TASK ITEM: Give every line from the entries that contains "http".

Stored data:
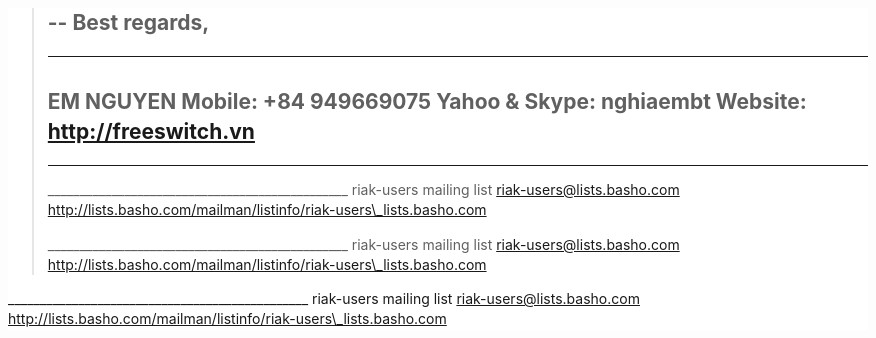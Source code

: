 >>
>
>
>
> --
> Best regards,
> ------------------------------------------------------------
> -------------------------------------------------
> EM NGUYEN
> Mobile: +84 949669075
> Yahoo & Skype: nghiaembt
> Website: http://freeswitch.vn
> ------------------------------------------------------------
> --------------------------------------------------
> \_\_\_\_\_\_\_\_\_\_\_\_\_\_\_\_\_\_\_\_\_\_\_\_\_\_\_\_\_\_\_\_\_\_\_\_\_\_\_\_\_\_\_\_\_\_\_
> riak-users mailing list
> riak-users@lists.basho.com
> http://lists.basho.com/mailman/listinfo/riak-users\_lists.basho.com
>
>
>
> \_\_\_\_\_\_\_\_\_\_\_\_\_\_\_\_\_\_\_\_\_\_\_\_\_\_\_\_\_\_\_\_\_\_\_\_\_\_\_\_\_\_\_\_\_\_\_
> riak-users mailing list
> riak-users@lists.basho.com
> http://lists.basho.com/mailman/listinfo/riak-users\_lists.basho.com
>
>
\_\_\_\_\_\_\_\_\_\_\_\_\_\_\_\_\_\_\_\_\_\_\_\_\_\_\_\_\_\_\_\_\_\_\_\_\_\_\_\_\_\_\_\_\_\_\_
riak-users mailing list
riak-users@lists.basho.com
http://lists.basho.com/mailman/listinfo/riak-users\_lists.basho.com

TASK RESPONSE:
> Website: http://freeswitch.vn
> http://lists.basho.com/mailman/listinfo/riak-users\_lists.basho.com
> http://lists.basho.com/mailman/listinfo/riak-users\_lists.basho.com
http://lists.basho.com/mailman/listinfo/riak-users\_lists.basho.com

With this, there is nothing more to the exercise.